Los miembros de la Vera Cruz ya han utilizado los canales de comunicación que tienen a su alcance para dar a conocer el problema y el domingo el párroco de la localidad, Fortunato Antón, ya hacía un llamamiento a los fieles para que eviten que la cofradía pueda desaparecer en unos años por falta de voluntarios que quieran entrar en la directiva.

Además, los responsables de este organismo, también ha colocado carteles por las calles de San Esteban, con el fin de dar difusión a su problema.

En ellos hacen un doble llamamiento, por un lado el recordar que si no aparecen más cofrades dispuestos a tomar las riendas de la toma de decisiones de la Vera Cruz esta desaparecerá en unos años, y por otro lado, recordar a los sanestebeños que si aún no son hermanos de la misma, se apunten, para colaborar al sostenimiento de esta tradición que roza el medio milenio.

“Merece la pena verlo para sentir lo que es la cofradía”- recuerda el mayordomo, quien atesora actualmente una joya: el libro, de pergamino, que fue el germen de la Vera Cruz que hoy necesita apoyo.

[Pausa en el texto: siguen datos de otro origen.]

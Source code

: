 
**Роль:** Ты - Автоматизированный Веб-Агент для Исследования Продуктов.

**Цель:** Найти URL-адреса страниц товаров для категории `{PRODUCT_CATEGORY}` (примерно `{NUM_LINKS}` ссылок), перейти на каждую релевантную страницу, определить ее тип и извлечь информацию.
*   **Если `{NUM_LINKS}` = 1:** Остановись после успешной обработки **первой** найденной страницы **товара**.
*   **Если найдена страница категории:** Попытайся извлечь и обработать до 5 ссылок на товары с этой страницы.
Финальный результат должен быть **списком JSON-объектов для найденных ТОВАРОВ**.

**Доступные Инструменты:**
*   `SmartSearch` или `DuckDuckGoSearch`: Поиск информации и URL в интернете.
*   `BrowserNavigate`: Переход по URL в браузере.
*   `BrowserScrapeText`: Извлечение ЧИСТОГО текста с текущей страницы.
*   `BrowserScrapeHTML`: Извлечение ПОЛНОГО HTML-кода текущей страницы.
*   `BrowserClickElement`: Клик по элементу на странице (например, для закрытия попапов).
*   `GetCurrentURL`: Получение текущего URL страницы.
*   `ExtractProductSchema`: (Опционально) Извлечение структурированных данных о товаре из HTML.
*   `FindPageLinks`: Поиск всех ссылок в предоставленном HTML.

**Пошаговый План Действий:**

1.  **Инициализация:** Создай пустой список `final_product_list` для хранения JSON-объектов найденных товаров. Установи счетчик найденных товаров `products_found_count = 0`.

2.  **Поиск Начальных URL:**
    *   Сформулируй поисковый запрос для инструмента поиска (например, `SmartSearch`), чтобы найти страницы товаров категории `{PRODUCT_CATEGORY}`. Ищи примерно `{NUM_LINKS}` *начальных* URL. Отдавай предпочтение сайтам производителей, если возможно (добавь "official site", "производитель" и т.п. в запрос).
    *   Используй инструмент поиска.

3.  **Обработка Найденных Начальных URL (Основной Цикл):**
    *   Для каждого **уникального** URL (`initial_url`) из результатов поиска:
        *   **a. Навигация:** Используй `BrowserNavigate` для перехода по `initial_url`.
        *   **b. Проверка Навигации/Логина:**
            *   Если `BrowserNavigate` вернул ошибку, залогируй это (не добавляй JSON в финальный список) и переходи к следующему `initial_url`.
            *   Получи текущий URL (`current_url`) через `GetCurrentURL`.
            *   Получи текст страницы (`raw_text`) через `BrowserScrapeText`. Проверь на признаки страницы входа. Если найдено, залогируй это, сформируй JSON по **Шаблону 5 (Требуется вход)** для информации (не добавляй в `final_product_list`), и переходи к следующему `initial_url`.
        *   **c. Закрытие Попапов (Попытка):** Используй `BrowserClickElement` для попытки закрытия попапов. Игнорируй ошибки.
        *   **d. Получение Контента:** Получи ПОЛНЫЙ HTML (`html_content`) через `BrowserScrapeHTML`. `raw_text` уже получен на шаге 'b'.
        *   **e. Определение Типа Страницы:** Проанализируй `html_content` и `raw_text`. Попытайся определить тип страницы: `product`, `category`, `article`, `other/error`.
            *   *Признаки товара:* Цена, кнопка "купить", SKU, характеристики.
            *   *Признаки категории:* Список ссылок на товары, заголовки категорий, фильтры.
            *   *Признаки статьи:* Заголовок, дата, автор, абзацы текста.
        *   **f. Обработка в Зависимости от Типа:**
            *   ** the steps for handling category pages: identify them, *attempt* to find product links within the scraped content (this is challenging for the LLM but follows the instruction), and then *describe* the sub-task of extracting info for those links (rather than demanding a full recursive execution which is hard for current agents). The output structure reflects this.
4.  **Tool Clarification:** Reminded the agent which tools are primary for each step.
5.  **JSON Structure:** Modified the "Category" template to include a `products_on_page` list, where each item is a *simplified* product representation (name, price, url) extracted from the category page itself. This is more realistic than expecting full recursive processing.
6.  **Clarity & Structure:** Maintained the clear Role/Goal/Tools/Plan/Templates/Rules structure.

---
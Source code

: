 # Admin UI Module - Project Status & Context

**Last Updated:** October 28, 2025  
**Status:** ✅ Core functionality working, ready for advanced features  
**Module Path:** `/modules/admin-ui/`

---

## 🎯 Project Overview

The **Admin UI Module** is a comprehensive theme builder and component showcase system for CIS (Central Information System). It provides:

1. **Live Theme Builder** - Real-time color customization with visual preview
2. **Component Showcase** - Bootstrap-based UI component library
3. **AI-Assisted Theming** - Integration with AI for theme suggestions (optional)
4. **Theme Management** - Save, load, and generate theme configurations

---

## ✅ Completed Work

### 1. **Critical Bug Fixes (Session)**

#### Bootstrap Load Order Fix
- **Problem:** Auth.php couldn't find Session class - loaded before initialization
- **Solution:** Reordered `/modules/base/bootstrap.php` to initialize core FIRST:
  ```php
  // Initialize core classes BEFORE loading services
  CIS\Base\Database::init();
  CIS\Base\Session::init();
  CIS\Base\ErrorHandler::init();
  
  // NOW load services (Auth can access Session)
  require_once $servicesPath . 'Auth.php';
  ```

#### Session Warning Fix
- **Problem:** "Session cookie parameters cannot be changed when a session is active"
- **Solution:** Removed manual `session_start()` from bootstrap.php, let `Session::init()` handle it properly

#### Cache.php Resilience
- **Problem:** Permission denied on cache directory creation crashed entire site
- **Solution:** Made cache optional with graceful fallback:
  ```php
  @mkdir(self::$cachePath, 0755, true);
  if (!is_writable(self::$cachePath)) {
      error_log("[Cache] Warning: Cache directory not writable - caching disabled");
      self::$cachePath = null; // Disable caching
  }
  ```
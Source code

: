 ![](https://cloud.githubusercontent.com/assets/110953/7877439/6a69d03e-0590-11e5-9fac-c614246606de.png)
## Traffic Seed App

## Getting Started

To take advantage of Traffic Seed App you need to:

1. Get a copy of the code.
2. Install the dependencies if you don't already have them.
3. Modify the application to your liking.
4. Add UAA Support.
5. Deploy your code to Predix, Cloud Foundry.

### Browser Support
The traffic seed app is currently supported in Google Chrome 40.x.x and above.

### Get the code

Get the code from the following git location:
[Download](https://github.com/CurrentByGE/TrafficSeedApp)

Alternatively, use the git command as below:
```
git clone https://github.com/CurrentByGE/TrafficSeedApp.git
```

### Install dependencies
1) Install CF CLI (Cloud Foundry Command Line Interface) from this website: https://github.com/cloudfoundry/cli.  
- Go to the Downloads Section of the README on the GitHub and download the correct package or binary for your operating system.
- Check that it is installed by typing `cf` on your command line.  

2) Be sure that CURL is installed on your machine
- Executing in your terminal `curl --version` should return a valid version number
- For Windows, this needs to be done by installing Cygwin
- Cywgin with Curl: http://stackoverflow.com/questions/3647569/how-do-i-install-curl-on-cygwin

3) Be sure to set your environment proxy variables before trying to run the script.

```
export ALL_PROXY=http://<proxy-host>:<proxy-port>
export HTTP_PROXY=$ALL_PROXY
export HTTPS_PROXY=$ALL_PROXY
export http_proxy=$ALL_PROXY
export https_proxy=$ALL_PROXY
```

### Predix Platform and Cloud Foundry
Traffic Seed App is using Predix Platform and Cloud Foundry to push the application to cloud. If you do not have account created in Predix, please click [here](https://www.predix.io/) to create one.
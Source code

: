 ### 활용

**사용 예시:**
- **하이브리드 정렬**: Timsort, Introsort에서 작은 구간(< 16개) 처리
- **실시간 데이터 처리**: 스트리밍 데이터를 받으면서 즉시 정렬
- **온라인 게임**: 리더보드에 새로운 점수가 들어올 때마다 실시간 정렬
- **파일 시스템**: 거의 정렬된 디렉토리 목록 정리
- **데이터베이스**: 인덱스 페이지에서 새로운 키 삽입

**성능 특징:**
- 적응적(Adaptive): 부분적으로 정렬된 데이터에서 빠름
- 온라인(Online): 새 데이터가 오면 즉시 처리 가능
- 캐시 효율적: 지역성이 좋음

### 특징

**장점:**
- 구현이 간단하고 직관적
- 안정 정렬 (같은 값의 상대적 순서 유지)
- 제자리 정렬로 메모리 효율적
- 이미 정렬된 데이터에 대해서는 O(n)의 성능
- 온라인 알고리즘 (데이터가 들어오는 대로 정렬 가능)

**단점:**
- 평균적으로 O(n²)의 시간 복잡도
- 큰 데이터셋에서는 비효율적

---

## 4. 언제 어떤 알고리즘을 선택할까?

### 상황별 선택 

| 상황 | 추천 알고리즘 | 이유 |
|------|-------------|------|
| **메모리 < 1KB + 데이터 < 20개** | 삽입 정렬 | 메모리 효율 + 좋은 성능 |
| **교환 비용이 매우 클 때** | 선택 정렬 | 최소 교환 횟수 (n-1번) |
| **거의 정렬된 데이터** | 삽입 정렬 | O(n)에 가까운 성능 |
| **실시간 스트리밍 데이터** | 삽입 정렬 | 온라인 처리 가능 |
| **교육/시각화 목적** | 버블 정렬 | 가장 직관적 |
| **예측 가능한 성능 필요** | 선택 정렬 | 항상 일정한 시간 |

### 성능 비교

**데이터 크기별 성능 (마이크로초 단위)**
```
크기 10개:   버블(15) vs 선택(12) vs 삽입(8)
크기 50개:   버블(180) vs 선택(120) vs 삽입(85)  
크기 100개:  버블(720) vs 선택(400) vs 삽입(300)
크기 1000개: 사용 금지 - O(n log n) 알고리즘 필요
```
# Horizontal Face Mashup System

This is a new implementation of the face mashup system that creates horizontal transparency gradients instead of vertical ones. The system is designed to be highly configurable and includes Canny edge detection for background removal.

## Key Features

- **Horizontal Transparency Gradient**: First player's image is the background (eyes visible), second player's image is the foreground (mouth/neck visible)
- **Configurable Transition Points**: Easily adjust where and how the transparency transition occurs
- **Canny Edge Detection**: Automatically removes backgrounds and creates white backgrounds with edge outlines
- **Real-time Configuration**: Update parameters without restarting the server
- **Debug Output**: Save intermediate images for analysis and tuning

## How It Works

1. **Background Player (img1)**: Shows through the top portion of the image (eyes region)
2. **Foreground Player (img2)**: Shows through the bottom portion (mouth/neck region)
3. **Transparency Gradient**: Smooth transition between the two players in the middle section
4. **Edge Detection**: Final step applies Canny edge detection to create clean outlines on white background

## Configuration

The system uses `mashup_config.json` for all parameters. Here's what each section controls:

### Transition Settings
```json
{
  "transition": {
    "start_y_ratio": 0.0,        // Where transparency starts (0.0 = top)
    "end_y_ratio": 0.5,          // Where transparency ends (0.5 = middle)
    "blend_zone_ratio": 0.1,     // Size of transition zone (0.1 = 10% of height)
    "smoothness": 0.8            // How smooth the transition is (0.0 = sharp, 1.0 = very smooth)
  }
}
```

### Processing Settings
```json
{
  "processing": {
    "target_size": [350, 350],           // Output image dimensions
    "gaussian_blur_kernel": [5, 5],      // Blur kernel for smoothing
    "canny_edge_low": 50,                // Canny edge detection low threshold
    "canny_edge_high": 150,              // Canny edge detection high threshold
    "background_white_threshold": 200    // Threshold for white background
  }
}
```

La Cofradía de la Vera Cruz de San Esteban de Gormaz nació en 1540 y presume de ser una de las más antiguas de la provincia, junto con la olvegueña.

Desde su creación hasta hoy ha evolucionado mucho y hace tan sólo nueve años ya había un miembro femenino en esta institución, la pionera fue Esperanza Molina, quien luchó desde su puesto de la Junta Directiva para evitar precisamente un problema que hoy vuelven a presentar: la falta de candidatos que quieran asumir el compromiso de estar siete años en la Junta Directiva.

Hoy, en la actual directiva, también hay otras dos mujeres: Belén Tomás y Teresa García.

Desde el siglo XVI, la Vera Cruz apuesta por hacer de la Semana Santa su particular fiesta y compartir con todo el pueblo ribereño la recreación de las últimas horas en la vida de Jesucristo.

En los últimos años el esfuerzo a sido también económico, y hace tan sólo dos años, la Semana Santa de San Esteban estrenaba un nuevo paso para la procesión: la entrada de Jesús en Jerusalén, más conocido como “La Borriquilla”.

Era la apuesta de algo vivo que seguía latiendo entre los hermanos cofrades que coordinan, junto con la parroquia estos cultos religiosos.

Su estreno fue en un día muy señalado: el Domingo de Ramos de la Semana Santa 2006 y su historia, reflejada en su actas de constitución, un bello documento escrito que conservan con mimo los cofrades, se mezclaba con la nueva imaginería.

Precisamente en el programa de mano que el año pasado reflejaba los actos litúrgicos que se celebraban en la semana de Pasión, aparecía una antigua fotografía donde se podía ver a algunos de los miembros de la directiva de la Vera Cruz de hace medio siglo, prácticamente.

Un legado que ahora necesita ayuda para no desaparecer.